Sunday, October 24, 2010

Semper Fi

This is the story of a wounded Marine meeting the Commandant, as told by Former President Ronald Reagan in a speech, in 1987
My dad use to tell me about this, and now I just stumbled across it. It made me cry.

Excerpt from President Ronald Reagan’s March 4, 1987 speech, dealing with the Marine Barracks Bombing in Beirut, Lebanon:

“…May I share something with you I think you’d like to know? It’s something that happened to the Commandant of our Marine Corps, General Paul Kelley, while he was visiting our critically injured Marines in an Air Force Hospital. It says more than any of us could ever hope to say about the gallantry and heroism of these young men who serve so willingly so that others might have a chance at peace and freedom in their own lives and in the life of their country. I’ll let General Kelley’s words describe the incident.

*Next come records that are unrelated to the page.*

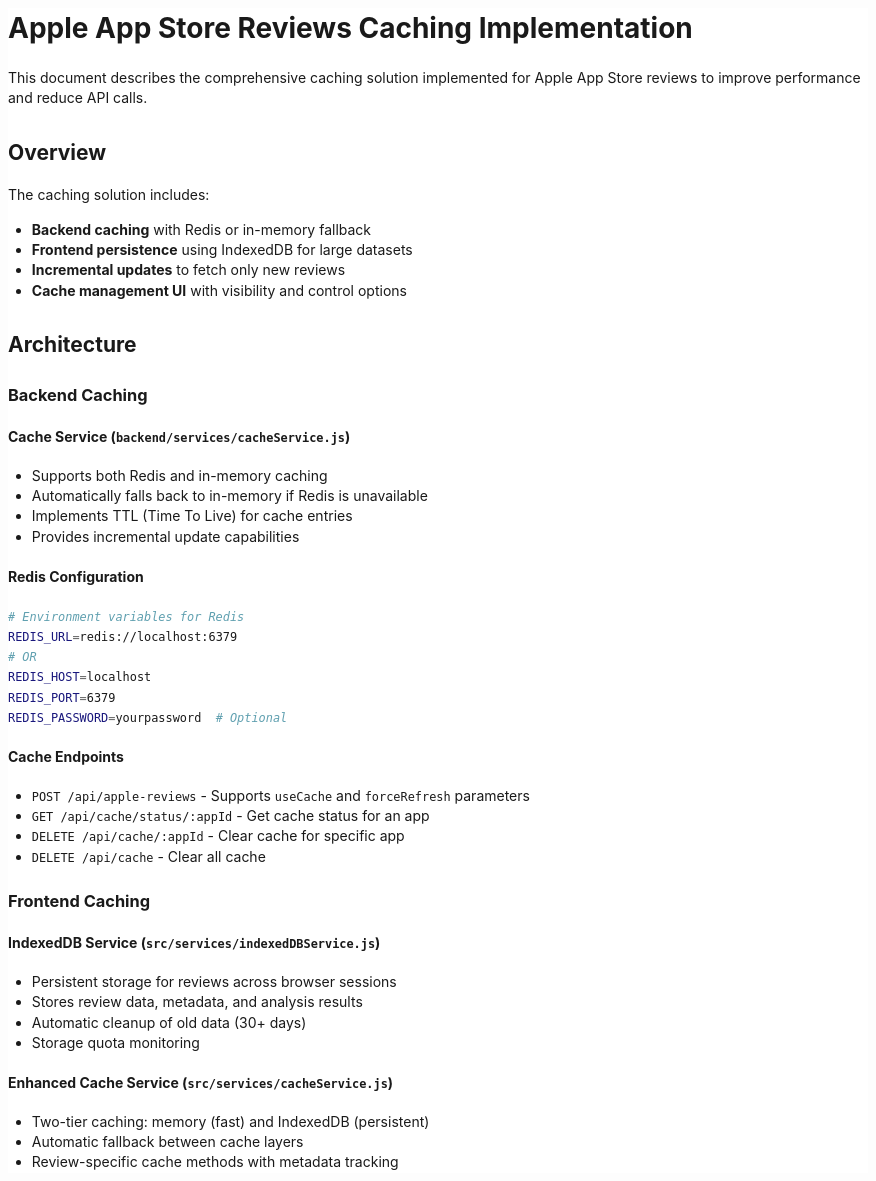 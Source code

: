 # Apple App Store Reviews Caching Implementation

This document describes the comprehensive caching solution implemented for Apple App Store reviews to improve performance and reduce API calls.

## Overview

The caching solution includes:
- **Backend caching** with Redis or in-memory fallback
- **Frontend persistence** using IndexedDB for large datasets
- **Incremental updates** to fetch only new reviews
- **Cache management UI** with visibility and control options

## Architecture

### Backend Caching

#### Cache Service (`backend/services/cacheService.js`)
- Supports both Redis and in-memory caching
- Automatically falls back to in-memory if Redis is unavailable
- Implements TTL (Time To Live) for cache entries
- Provides incremental update capabilities

#### Redis Configuration
```bash
# Environment variables for Redis
REDIS_URL=redis://localhost:6379
# OR
REDIS_HOST=localhost
REDIS_PORT=6379
REDIS_PASSWORD=yourpassword  # Optional
```

#### Cache Endpoints
- `POST /api/apple-reviews` - Supports `useCache` and `forceRefresh` parameters
- `GET /api/cache/status/:appId` - Get cache status for an app
- `DELETE /api/cache/:appId` - Clear cache for specific app
- `DELETE /api/cache` - Clear all cache

### Frontend Caching

#### IndexedDB Service (`src/services/indexedDBService.js`)
- Persistent storage for reviews across browser sessions
- Stores review data, metadata, and analysis results
- Automatic cleanup of old data (30+ days)
- Storage quota monitoring

#### Enhanced Cache Service (`src/services/cacheService.js`)
- Two-tier caching: memory (fast) and IndexedDB (persistent)
- Automatic fallback between cache layers
- Review-specific cache methods with metadata tracking
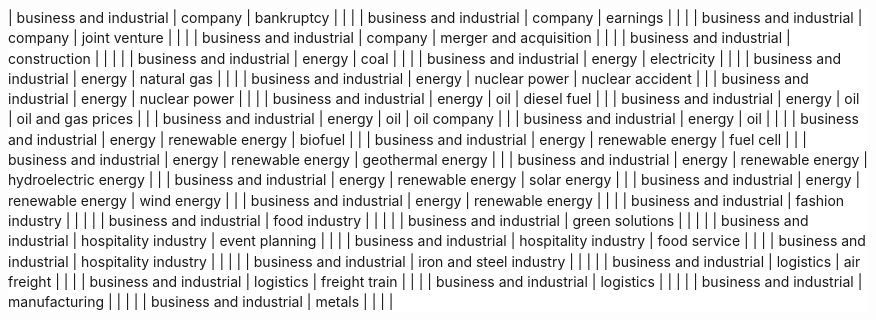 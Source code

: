 | business and industrial   | company                                | bankruptcy                             |                                |                               |
| business and industrial   | company                                | earnings                               |                                |                               |
| business and industrial   | company                                | joint venture                          |                                |                               |
| business and industrial   | company                                | merger and acquisition                 |                                |                               |
| business and industrial   | construction                           |                                        |                                |                               |
| business and industrial   | energy                                 | coal                                   |                                |                               |
| business and industrial   | energy                                 | electricity                            |                                |                               |
| business and industrial   | energy                                 | natural gas                            |                                |                               |
| business and industrial   | energy                                 | nuclear power                          | nuclear accident               |                               |
| business and industrial   | energy                                 | nuclear power                          |                                |                               |
| business and industrial   | energy                                 | oil                                    | diesel fuel                    |                               |
| business and industrial   | energy                                 | oil                                    | oil and gas prices             |                               |
| business and industrial   | energy                                 | oil                                    | oil company                    |                               |
| business and industrial   | energy                                 | oil                                    |                                |                               |
| business and industrial   | energy                                 | renewable energy                       | biofuel                        |                               |
| business and industrial   | energy                                 | renewable energy                       | fuel cell                      |                               |
| business and industrial   | energy                                 | renewable energy                       | geothermal energy              |                               |
| business and industrial   | energy                                 | renewable energy                       | hydroelectric energy           |                               |
| business and industrial   | energy                                 | renewable energy                       | solar energy                   |                               |
| business and industrial   | energy                                 | renewable energy                       | wind energy                    |                               |
| business and industrial   | energy                                 | renewable energy                       |                                |                               |
| business and industrial   | fashion industry                       |                                        |                                |                               |
| business and industrial   | food industry                          |                                        |                                |                               |
| business and industrial   | green solutions                        |                                        |                                |                               |
| business and industrial   | hospitality industry                   | event planning                         |                                |                               |
| business and industrial   | hospitality industry                   | food service                           |                                |                               |
| business and industrial   | hospitality industry                   |                                        |                                |                               |
| business and industrial   | iron and steel industry                |                                        |                                |                               |
| business and industrial   | logistics                              | air freight                            |                                |                               |
| business and industrial   | logistics                              | freight train                          |                                |                               |
| business and industrial   | logistics                              |                                        |                                |                               |
| business and industrial   | manufacturing                          |                                        |                                |                               |
| business and industrial   | metals                                 |                                        |                                |                               | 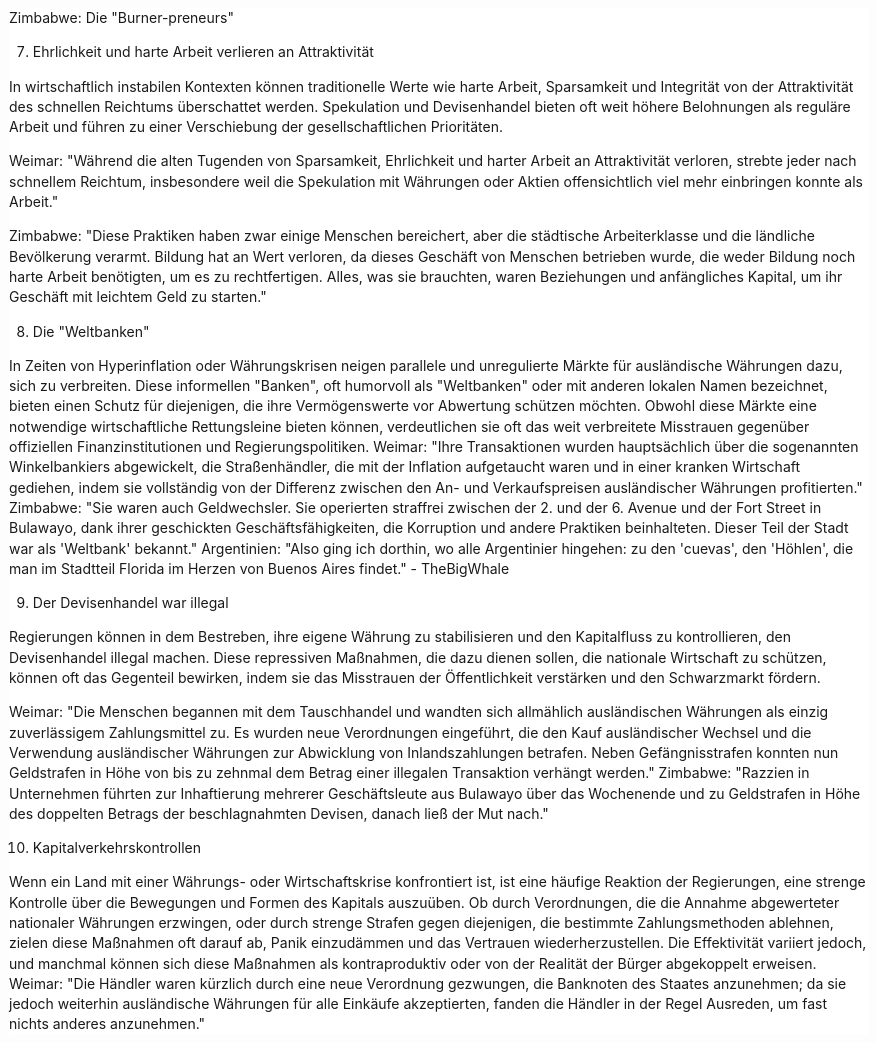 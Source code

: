 Zimbabwe: Die "Burner-preneurs"

7. Ehrlichkeit und harte Arbeit verlieren an Attraktivität

In wirtschaftlich instabilen Kontexten können traditionelle Werte wie harte Arbeit, Sparsamkeit und Integrität von der Attraktivität des schnellen Reichtums überschattet werden. Spekulation und Devisenhandel bieten oft weit höhere Belohnungen als reguläre Arbeit und führen zu einer Verschiebung der gesellschaftlichen Prioritäten.

Weimar: "Während die alten Tugenden von Sparsamkeit, Ehrlichkeit und harter Arbeit an Attraktivität verloren, strebte jeder nach schnellem Reichtum, insbesondere weil die Spekulation mit Währungen oder Aktien offensichtlich viel mehr einbringen konnte als Arbeit."

Zimbabwe: "Diese Praktiken haben zwar einige Menschen bereichert, aber die städtische Arbeiterklasse und die ländliche Bevölkerung verarmt. Bildung hat an Wert verloren, da dieses Geschäft von Menschen betrieben wurde, die weder Bildung noch harte Arbeit benötigten, um es zu rechtfertigen. Alles, was sie brauchten, waren Beziehungen und anfängliches Kapital, um ihr Geschäft mit leichtem Geld zu starten."

8. Die "Weltbanken"

In Zeiten von Hyperinflation oder Währungskrisen neigen parallele und unregulierte Märkte für ausländische Währungen dazu, sich zu verbreiten. Diese informellen "Banken", oft humorvoll als "Weltbanken" oder mit anderen lokalen Namen bezeichnet, bieten einen Schutz für diejenigen, die ihre Vermögenswerte vor Abwertung schützen möchten. Obwohl diese Märkte eine notwendige wirtschaftliche Rettungsleine bieten können, verdeutlichen sie oft das weit verbreitete Misstrauen gegenüber offiziellen Finanzinstitutionen und Regierungspolitiken.
Weimar: "Ihre Transaktionen wurden hauptsächlich über die sogenannten Winkelbankiers abgewickelt, die Straßenhändler, die mit der Inflation aufgetaucht waren und in einer kranken Wirtschaft gediehen, indem sie vollständig von der Differenz zwischen den An- und Verkaufspreisen ausländischer Währungen profitierten."
Zimbabwe: "Sie waren auch Geldwechsler. Sie operierten straffrei zwischen der 2. und der 6. Avenue und der Fort Street in Bulawayo, dank ihrer geschickten Geschäftsfähigkeiten, die Korruption und andere Praktiken beinhalteten. Dieser Teil der Stadt war als 'Weltbank' bekannt."
Argentinien: "Also ging ich dorthin, wo alle Argentinier hingehen: zu den 'cuevas', den 'Höhlen', die man im Stadtteil Florida im Herzen von Buenos Aires findet." - TheBigWhale

9. Der Devisenhandel war illegal

Regierungen können in dem Bestreben, ihre eigene Währung zu stabilisieren und den Kapitalfluss zu kontrollieren, den Devisenhandel illegal machen. Diese repressiven Maßnahmen, die dazu dienen sollen, die nationale Wirtschaft zu schützen, können oft das Gegenteil bewirken, indem sie das Misstrauen der Öffentlichkeit verstärken und den Schwarzmarkt fördern.

Weimar: "Die Menschen begannen mit dem Tauschhandel und wandten sich allmählich ausländischen Währungen als einzig zuverlässigem Zahlungsmittel zu. Es wurden neue Verordnungen eingeführt, die den Kauf ausländischer Wechsel und die Verwendung ausländischer Währungen zur Abwicklung von Inlandszahlungen betrafen. Neben Gefängnisstrafen konnten nun Geldstrafen in Höhe von bis zu zehnmal dem Betrag einer illegalen Transaktion verhängt werden."
Zimbabwe: "Razzien in Unternehmen führten zur Inhaftierung mehrerer Geschäftsleute aus Bulawayo über das Wochenende und zu Geldstrafen in Höhe des doppelten Betrags der beschlagnahmten Devisen, danach ließ der Mut nach."

10. Kapitalverkehrskontrollen

Wenn ein Land mit einer Währungs- oder Wirtschaftskrise konfrontiert ist, ist eine häufige Reaktion der Regierungen, eine strenge Kontrolle über die Bewegungen und Formen des Kapitals auszuüben. Ob durch Verordnungen, die die Annahme abgewerteter nationaler Währungen erzwingen, oder durch strenge Strafen gegen diejenigen, die bestimmte Zahlungsmethoden ablehnen, zielen diese Maßnahmen oft darauf ab, Panik einzudämmen und das Vertrauen wiederherzustellen. Die Effektivität variiert jedoch, und manchmal können sich diese Maßnahmen als kontraproduktiv oder von der Realität der Bürger abgekoppelt erweisen.
Weimar: "Die Händler waren kürzlich durch eine neue Verordnung gezwungen, die Banknoten des Staates anzunehmen; da sie jedoch weiterhin ausländische Währungen für alle Einkäufe akzeptierten, fanden die Händler in der Regel Ausreden, um fast nichts anderes anzunehmen."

He spoke of a ‘young marine with more tubes going in and out of his body than I have ever seen in one body. He couldn’t see very well. He reached up and grabbed my four stars, just to make sure I was who I said I was. He held my hand with a firm grip. He was making signals , and we realized he wanted to tell me something. We put a pad of paper in his hand - and he wrote “Semper Fi.”

Well, if you’ve been a Marine or if, like myself, you’re an admirer of the Marines, you know those words are a battlecry, a greeting, and a legend in the Marine Corps. They’re Marine shorthand for the motto of the Corps - “Semper Fidelis” — “Always Faithful.”

General Kelley has a reputation for being a very sophisticated general and a very tough Marine. But he cried when he saw those words, and who can blame him?”